From Wikipedia.


Michael Jay Wildes (born November 27, 1964) is an American immigration lawyer and politician who served as the 36th Mayor of Englewood, New Jersey. A member of the Democratic Party, Wildes served as a Federal Prosecutor for the Eastern District of New York and as a City Councilman for Englewood before he was elected mayor in 2003. He was reelected in 2006. A nationally recognized authority on American immigration law, Wildes has been called “attorney to the stars” for his success in defending the immigration rights of his clients, many of whom are celebrities. Wildes is the managing partner of the law firm Wildes and Weinberg PC. He also serves as immigration counsel to Pavia & Harcourt LLP, Saiber, and Lincoln Center for the Performing Arts.

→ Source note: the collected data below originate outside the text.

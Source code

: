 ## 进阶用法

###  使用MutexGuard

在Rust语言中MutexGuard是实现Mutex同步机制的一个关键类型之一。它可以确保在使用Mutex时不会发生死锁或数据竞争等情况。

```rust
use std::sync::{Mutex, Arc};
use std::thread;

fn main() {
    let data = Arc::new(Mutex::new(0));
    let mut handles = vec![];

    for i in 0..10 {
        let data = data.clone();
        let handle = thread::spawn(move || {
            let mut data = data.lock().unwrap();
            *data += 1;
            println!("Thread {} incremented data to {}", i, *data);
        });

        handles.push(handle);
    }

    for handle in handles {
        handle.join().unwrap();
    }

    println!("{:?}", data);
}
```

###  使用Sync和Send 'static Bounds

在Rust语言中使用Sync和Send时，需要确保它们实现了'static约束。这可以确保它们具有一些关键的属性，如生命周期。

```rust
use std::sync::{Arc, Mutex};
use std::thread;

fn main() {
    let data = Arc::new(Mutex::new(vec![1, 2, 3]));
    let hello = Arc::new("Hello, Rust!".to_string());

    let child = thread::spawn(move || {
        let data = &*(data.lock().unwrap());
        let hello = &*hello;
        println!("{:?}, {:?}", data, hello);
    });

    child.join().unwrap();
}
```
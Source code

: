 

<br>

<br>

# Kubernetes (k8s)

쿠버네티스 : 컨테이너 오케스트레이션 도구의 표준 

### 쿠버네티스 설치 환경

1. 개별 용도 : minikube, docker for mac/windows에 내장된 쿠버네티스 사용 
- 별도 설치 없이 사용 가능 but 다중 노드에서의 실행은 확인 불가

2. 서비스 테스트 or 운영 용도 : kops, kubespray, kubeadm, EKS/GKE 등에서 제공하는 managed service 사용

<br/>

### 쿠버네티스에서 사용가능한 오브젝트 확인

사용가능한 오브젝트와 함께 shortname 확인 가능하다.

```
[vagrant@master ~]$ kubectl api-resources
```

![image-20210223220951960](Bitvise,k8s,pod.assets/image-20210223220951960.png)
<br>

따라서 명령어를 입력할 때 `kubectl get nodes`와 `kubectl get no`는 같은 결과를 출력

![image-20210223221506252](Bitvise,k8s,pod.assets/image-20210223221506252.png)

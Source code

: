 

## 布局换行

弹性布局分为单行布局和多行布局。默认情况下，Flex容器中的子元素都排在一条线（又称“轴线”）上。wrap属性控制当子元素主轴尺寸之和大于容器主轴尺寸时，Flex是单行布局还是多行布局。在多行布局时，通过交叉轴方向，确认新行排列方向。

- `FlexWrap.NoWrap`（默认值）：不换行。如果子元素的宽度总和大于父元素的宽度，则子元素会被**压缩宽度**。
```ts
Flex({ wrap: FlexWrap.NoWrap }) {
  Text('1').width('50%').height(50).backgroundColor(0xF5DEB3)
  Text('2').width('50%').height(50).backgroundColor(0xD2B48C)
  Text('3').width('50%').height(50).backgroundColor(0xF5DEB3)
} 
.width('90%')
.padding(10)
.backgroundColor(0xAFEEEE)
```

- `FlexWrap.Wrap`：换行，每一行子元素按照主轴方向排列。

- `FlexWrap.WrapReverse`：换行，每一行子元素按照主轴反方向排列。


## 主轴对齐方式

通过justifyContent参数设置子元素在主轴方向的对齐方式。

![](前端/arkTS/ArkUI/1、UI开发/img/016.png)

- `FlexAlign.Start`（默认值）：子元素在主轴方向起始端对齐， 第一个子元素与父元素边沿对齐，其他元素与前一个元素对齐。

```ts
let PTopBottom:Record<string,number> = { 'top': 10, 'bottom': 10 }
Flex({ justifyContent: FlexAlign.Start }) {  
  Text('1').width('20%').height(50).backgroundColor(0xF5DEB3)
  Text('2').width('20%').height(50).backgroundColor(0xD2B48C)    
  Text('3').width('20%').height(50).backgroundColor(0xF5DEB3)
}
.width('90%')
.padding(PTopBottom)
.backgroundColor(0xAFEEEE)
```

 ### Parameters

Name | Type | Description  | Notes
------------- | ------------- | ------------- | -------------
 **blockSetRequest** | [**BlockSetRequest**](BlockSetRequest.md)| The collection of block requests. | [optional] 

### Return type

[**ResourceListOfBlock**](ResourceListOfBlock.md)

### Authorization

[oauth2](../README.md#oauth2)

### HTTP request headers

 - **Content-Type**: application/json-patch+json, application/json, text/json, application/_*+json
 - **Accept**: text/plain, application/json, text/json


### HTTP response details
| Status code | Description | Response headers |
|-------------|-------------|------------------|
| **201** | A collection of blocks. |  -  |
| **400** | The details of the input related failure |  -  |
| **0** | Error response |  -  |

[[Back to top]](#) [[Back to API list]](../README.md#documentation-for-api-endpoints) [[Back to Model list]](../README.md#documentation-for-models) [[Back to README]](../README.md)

Born in New York City, Wildes is a graduate of Queens College of the City University of New York and the Benjamin N. Cardozo School of Law, where he currently teaches immigration law as an adjunct professor. A community activist since the age of 14, Wildes was an auxiliary police officer with the New York Police Department from 1982 to 1992, during which time he was also a member of Community Board 6, a member of the Local Claims and Adjudication Board of New York State, and a candidate for Democratic District Leader of the 28th Assembly District of New York State. In 1989, Wildes became a federal prosecutor for the United States Attorney’s Office, where he participated in several high-profile cases, including a corruption case involving former U.S. Congressman Mario Biaggi. In 1993, Wildes joined the law firm Wildes and Weinberg PC, where he represented several defectors who had provided difficult to obtain national security information to the United States, as well as high-profile immigrant parents who had been separated from their children. Wildes also obtained visas, green cards, and United States citizenship for his foreign clients, many of whom are well-known artists, athletes, models, and businesspeople.


In 1998, Wildes was elected to the Englewood, New Jersey City Council, serving two terms until 2003. He testified in front of Congress about anti-terrorism legislation in 1999, at the request of U.S. Representative Rob Andrews. In 2003, Wildes ran for Mayor of the City of Englewood, New Jersey, a position he held for two terms from 2004 to 2010.